Destaco ainda que o requerimento de ordem judicial por parte da autoridade policial não gera nenhuma barreira para a investigação. Hoje em dia os processos são digitais e basta um simples pedido eletrônico pelo Delegado, contendo os requisitos do artigo 22, parágrafo único, para o que o requerimento seja deferido pela autoridade judicial.
 
Resumindo, havendo requisição de dados de conexão de IP’s, a Prestadora é obrigada a fornece-los à autoridade tão somente em caso de ordem judicial.
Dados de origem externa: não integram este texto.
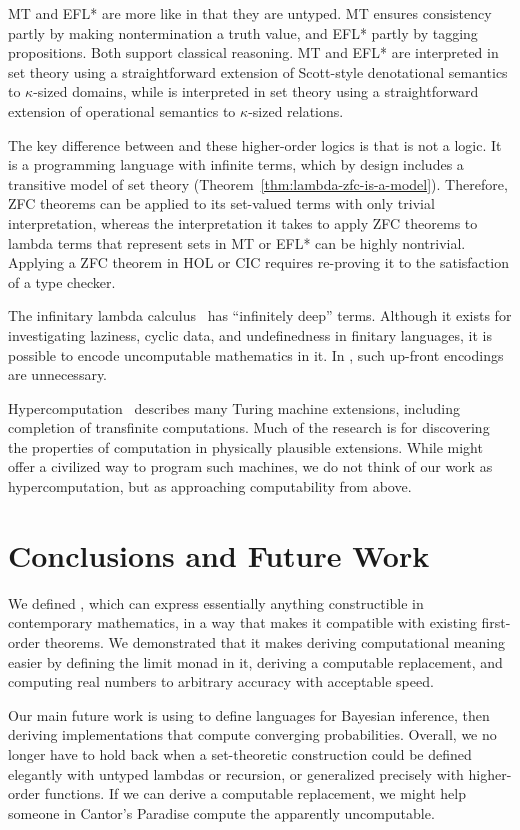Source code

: MT and EFL* are more like \targetlang in that they are untyped. MT ensures consistency partly by making nontermination a truth value, and EFL* partly by tagging propositions.
Both support classical reasoning.
MT and EFL* are interpreted in set theory using a straightforward extension of Scott-style denotational semantics to $\kappa$-sized domains, while \targetlang is interpreted in set theory using a straightforward extension of operational semantics to $\kappa$-sized relations.

The key difference between \targetlang and these higher-order logics is that \targetlang is not a logic. It is a programming language with infinite terms, which by design includes a transitive model of set theory (Theorem~\ref{thm:lambda-zfc-is-a-model}). Therefore, ZFC theorems can be applied to its set-valued terms with only trivial interpretation, whereas the interpretation it takes to apply ZFC theorems to lambda terms that represent sets in MT or EFL* can be highly nontrivial. Applying a ZFC theorem in HOL or CIC requires re-proving it to the satisfaction of a type checker.

The infinitary lambda calculus~\cite{cit:kennaway-1996-inf-lc} has ``infinitely deep'' terms. Although it exists for investigating laziness, cyclic data, and undefinedness in finitary languages, it is possible to encode uncomputable mathematics in it. In \targetlang, such up-front encodings are unnecessary.

Hypercomputation~\cite{cit:ord-2006-hypercomp} describes many Turing machine extensions, including completion of transfinite computations. Much of the research is for discovering the properties of computation in physically plausible extensions. While \targetlang might offer a civilized way to program such machines, we do not think of our work as hypercomputation, but as approaching computability from above.


\section{Conclusions and Future Work}

We defined \targetlang, which can express essentially anything constructible in contemporary mathematics, in a way that makes it compatible with existing first-order theorems. We demonstrated that it makes deriving computational meaning easier by defining the limit monad in it, deriving a computable replacement, and computing real numbers to arbitrary accuracy with acceptable speed.

Our main future work is using \targetlang to define languages for Bayesian inference, then deriving implementations that compute converging probabilities.
Overall, we no longer have to hold back when a set-theoretic construction could be defined elegantly with untyped lambdas or recursion, or generalized precisely with higher-order functions. If we can derive a computable replacement, we might help someone in Cantor's Paradise compute the apparently uncomputable.

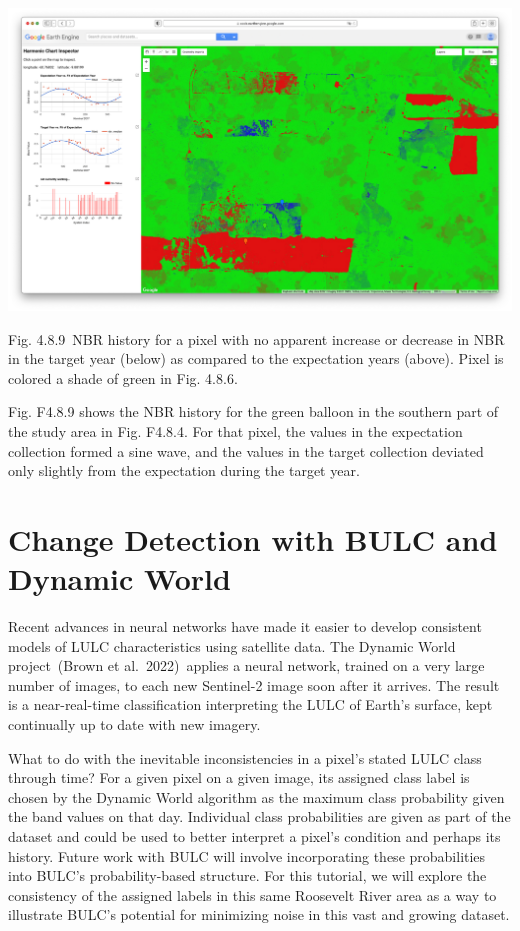 \documentclass[
  letterpaper,
  DIV=11,
  numbers=noendperiod]{scrreprt}
\begin{document}
\includegraphics{./F4/image56.png}

Fig. 4.8.9~NBR history for a pixel with no apparent increase or decrease
in NBR in the target year (below) as compared to the expectation years
(above). Pixel is colored a shade of green in Fig. 4.8.6.

Fig. F4.8.9 shows the NBR history for the green balloon in the southern
part of the study area in Fig. F4.8.4. For that pixel, the values in the
expectation collection formed a sine wave, and the values in the target
collection deviated only slightly from the expectation during the target
year.

\hypertarget{change-detection-with-bulc-and-dynamic-world}{%
\section{Change Detection with BULC and Dynamic
World}\label{change-detection-with-bulc-and-dynamic-world}}

Recent advances in neural networks have made it easier to develop
consistent models of LULC characteristics using satellite data. The
Dynamic World project~(Brown et al.~2022)~applies a neural network,
trained on a very large number of images, to each new Sentinel-2 image
soon after it arrives. The result is a near-real-time classification
interpreting the LULC of Earth's surface, kept continually up to date
with new imagery.

What to do with the inevitable inconsistencies in a pixel's stated LULC
class through time? For a given pixel on a given image, its assigned
class label is chosen by the Dynamic World algorithm as the maximum
class probability given the band values on that day. Individual class
probabilities are given as part of the dataset and could be used to
better interpret a pixel's condition and perhaps its history. Future
work with BULC will involve incorporating these probabilities into
BULC's probability-based structure. For this tutorial, we will explore
the consistency of the assigned labels in this same Roosevelt River area
as a way to illustrate BULC's potential for minimizing noise in this
vast and growing dataset.
\end{document}
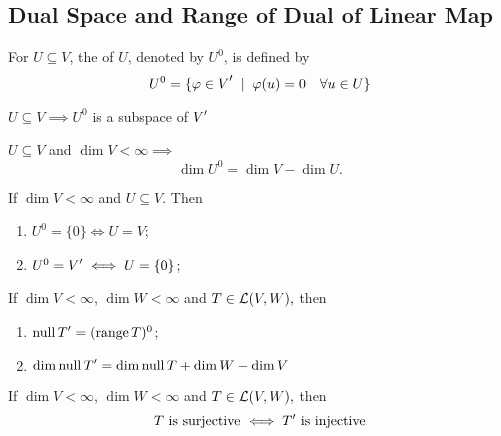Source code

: \subsection{Dual Space and Range of Dual of Linear Map}

\begin{mydef} [annihilator, $U^0$]
  \label{def: annihiltator}
  For $U \subseteq V$, the  of $U$, denoted by $U^{0}$, is defined by
  \begin{equation}
    U^0 = \{ \varphi \in \dual{V} \; \mid \; \varphi (u) = 0 \quad \forall u \in U \}
  \end{equation}
\end{mydef}

\setcounter{thm}{123}
\begin{thm}
  \label{thm: the annihilator is a subspace}
  $U \subseteq V \implies U^{0}$ is a subspace of $\dual{V}$
\end{thm}

\setcounter{thm}{124}
\begin{thm} 
    $U\subseteq V$ and $\dim V < \infty \implies$
    \begin{equation}
      \dim U^0 = \dim V - \dim U.
    \end{equation}
\end{thm}

\setcounter{thm}{126}
\begin{thm} 
  If $\dim V < \infty$ and $U\subseteq V$. Then
  \begin{enumerate}
    \item $U^0 = \{0 \} \iff U = V$;
    \item $U^0 = \dual{V} \iff U = \{0\}$;
   \end{enumerate}
\end{thm}

\begin{thm}
  If $\dim V < \infty$, $\dim W<\infty$ and $T \in \mathcal{L} (V,W),$ then
  \begin{enumerate}
    \item $\mynull \dual{T} = (\myrange T)^0$;
    \item $\dim \mynull \dual{T} = \dim \mynull T + \dim W - \dim V$
  \end{enumerate} 
\end{thm}

\begin{thm}
    If $\dim V < \infty$, $\dim W<\infty$ and $T \in \mathcal{L} (V,W),$ then
  \begin{equation}
    T$ is surjective $ \iff \dual{T} $ is injective$
  \end{equation}
\end{thm}

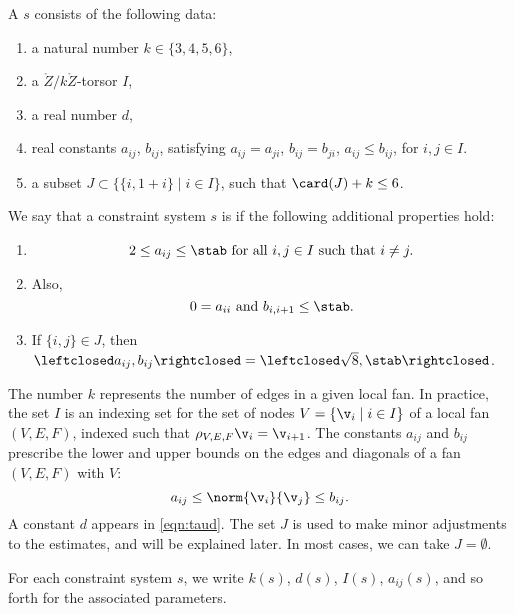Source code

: \begin{definition}
A  $s$ consists of the following data:
\begin{enumerate}
\item a natural number $k\in \{3,4,5,6\}$,
\item a $\ring{Z}/k\ring{Z}$-torsor $I$,
\item a real number $d$,
\item real constants $a_{ij}$, $b_{ij}$,  satisfying
   $a_{ij} = a_{ji}$, $b_{ij}=b_{ji}$, $a_{ij}\le b_{ij}$, for $i,j\in I$.
\item a subset $J\subset \{ \{i,1+i\} \mid i\in I\}$, 
such that $\card(J)+k\le 6$.
\end{enumerate}
%
We say that a constraint system $s$ is  if the following
additional properties hold:
\begin{enumerate}
\item 
\[
2\le a_{ij}\le \stab \text{ for all }  i,j\in I \text{ such that } i\ne j.
\]  
\item
  Also, 
\[0 = a_{ii}\text{ and }
  b_{i,i+1}\le \stab.
\]  
\item
If $\{i,j\}\in J$, then $\leftclosed
  a_{ij},b_{ij}\rightclosed=\leftclosed\sqrt{8},\stab\rightclosed$.
\end{enumerate}
\end{definition}

\begin{remark}
  The number $k$ represents the number of edges in a given local fan.
  In practice, the set $I$ is an indexing set for the set of nodes
  $V=\{\v_i\mid i\in I\}$ of a local fan $(V,E,F)$, indexed such that
$\rho_{V,E,F}\v_i = \v_{i+1}$.   The constants $a_{ij}$ and
  $b_{ij}$ prescribe the lower and upper bounds on the edges and
  diagonals of a fan $(V,E,F)$ with $V$:
\[
a_{ij}\le \norm{\v_i}{\v_j} \le b_{ij}.
\]
A constant $d$ appears in \eqref{eqn:taud}.    The set $J$ is used to
make minor adjustments to the estimates, and will be explained later.
In most cases, we can take $J=\emptyset$.
\end{remark}

For each constraint system $s$, we write $k(s)$,
$d(s)$, $I(s)$, $a_{ij}(s)$, and so forth for the associated
parameters.  

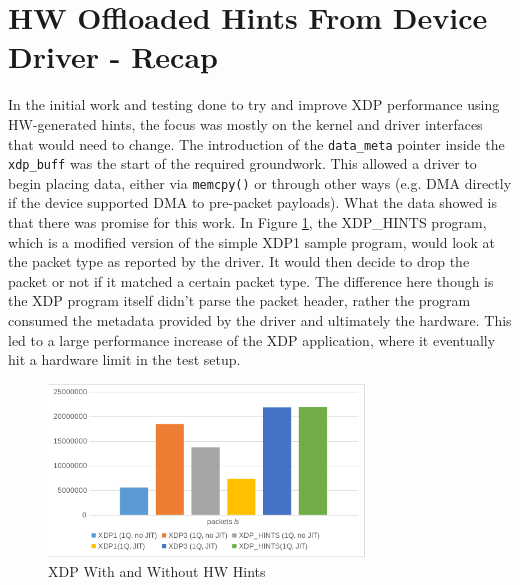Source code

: \documentclass[letterpaper]{article}
\begin{document}
\section{HW Offloaded Hints From Device Driver - Recap} 
In the initial work and testing done to try and improve XDP performance using HW-generated hints, the focus was mostly on the kernel and driver interfaces that would need to change.  The introduction of the {\small \texttt{data\_meta}} pointer inside the {\small \texttt{xdp\_buff}} was the start of the required groundwork.  This allowed a driver to begin placing data, either via {\small \texttt{memcpy()}} or through other ways (e.g. DMA directly if the device supported DMA to pre-packet payloads).
\newline
\newline
What the data showed is that there was promise for this work.  In Figure \ref{xdp-program-performance}, the XDP\_HINTS program, which is a modified version of the simple XDP1 sample program, would look at the packet type as reported by the driver.  It would then decide to drop the packet or not if it matched a certain packet type.  The difference here though is the XDP program itself didn't parse the packet header, rather the program consumed the metadata provided by the driver and ultimately the hardware.  This led to a large performance increase of the XDP application, where it eventually hit a hardware limit in the test setup.

\begin{figure}[h]
\includegraphics[width=3.31in]{xdp-programs-performance.png}
\caption{XDP With and Without HW Hints}
\label{xdp-program-performance}
\end{figure}
\end{document}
A recusa ou não resposta à autoridade judicial poderá gerar responsabilização por descumprimento.

A autoridade policial ou o Ministério Público poderá tão somente requerer cautelarmente ao provedor de conexão que os registros de conexão sejam guardados por prazo superior a 1 (uma) ano.
 
É importante destacar que várias autoridades policiais se utilizam do mecanismo de solicitação de ordem judicial para identificar o usuário. O que só reforça a contradição com a tentativa de burlar o Marco Civil da Internet, solicitando administrativamente os dados cadastrais de IP.
 
Até o momento o judiciário não enfrentou realmente o tema o que por enquanto gera insegurança e reflexos para os provedores de acesso à internet.
 
É certo que o tema envolve uma ampla discussão que vai além das próprias ações judiciais que questionam os inúmeros pedidos de quebra de sigilo sem autorização judicial. Esperamos que em breve tenhamos jurisprudência pacificando de vez esse tema. Contudo, bastaria o Decreto 8.771/2016 que regulamenta o Marco Civil, apontar de forma taxativa a impossibilidade de as autoridades policiais solicitarem dados cadastrais de IP para obterem análise dos registros de conexão sem ordem judicial.